[Items from a dataset]
BEGIN

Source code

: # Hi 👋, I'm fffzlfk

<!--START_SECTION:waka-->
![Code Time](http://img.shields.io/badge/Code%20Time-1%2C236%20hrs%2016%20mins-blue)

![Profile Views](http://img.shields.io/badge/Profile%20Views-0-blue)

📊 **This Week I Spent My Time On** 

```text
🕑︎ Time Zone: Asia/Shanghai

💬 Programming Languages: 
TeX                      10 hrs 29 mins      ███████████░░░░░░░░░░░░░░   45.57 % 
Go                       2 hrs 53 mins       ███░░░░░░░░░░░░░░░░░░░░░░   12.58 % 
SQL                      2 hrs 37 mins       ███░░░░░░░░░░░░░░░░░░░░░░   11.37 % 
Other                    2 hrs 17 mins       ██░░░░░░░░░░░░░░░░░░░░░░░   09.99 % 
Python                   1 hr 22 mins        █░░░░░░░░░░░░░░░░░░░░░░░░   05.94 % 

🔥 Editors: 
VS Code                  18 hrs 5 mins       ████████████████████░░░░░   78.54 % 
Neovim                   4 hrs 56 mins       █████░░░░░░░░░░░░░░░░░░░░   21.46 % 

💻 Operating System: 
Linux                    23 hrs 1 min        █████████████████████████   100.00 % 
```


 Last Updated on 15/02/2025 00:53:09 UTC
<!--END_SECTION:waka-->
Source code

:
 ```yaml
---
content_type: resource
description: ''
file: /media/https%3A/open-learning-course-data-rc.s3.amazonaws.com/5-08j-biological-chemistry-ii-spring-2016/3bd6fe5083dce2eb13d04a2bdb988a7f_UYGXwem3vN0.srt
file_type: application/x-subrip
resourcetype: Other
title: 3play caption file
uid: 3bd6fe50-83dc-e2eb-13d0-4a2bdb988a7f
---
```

END

WHAT TO WORK ON>
Look above and repeat, character for character, the lines from the first one to the line with "<!--END_SECTION:waka-->", counting both.

RESULT OF THE EXERCISE>
Source code

: # Hi 👋, I'm fffzlfk

<!--START_SECTION:waka-->
![Code Time](http://img.shields.io/badge/Code%20Time-1%2C236%20hrs%2016%20mins-blue)

![Profile Views](http://img.shields.io/badge/Profile%20Views-0-blue)

📊 **This Week I Spent My Time On** 

```text
🕑︎ Time Zone: Asia/Shanghai

💬 Programming Languages: 
TeX                      10 hrs 29 mins      ███████████░░░░░░░░░░░░░░   45.57 % 
Go                       2 hrs 53 mins       ███░░░░░░░░░░░░░░░░░░░░░░   12.58 % 
SQL                      2 hrs 37 mins       ███░░░░░░░░░░░░░░░░░░░░░░   11.37 % 
Other                    2 hrs 17 mins       ██░░░░░░░░░░░░░░░░░░░░░░░   09.99 % 
Python                   1 hr 22 mins        █░░░░░░░░░░░░░░░░░░░░░░░░   05.94 % 

🔥 Editors: 
VS Code                  18 hrs 5 mins       ████████████████████░░░░░   78.54 % 
Neovim                   4 hrs 56 mins       █████░░░░░░░░░░░░░░░░░░░░   21.46 % 

💻 Operating System: 
Linux                    23 hrs 1 min        █████████████████████████   100.00 % 
```


 Last Updated on 15/02/2025 00:53:09 UTC
<!--END_SECTION:waka-->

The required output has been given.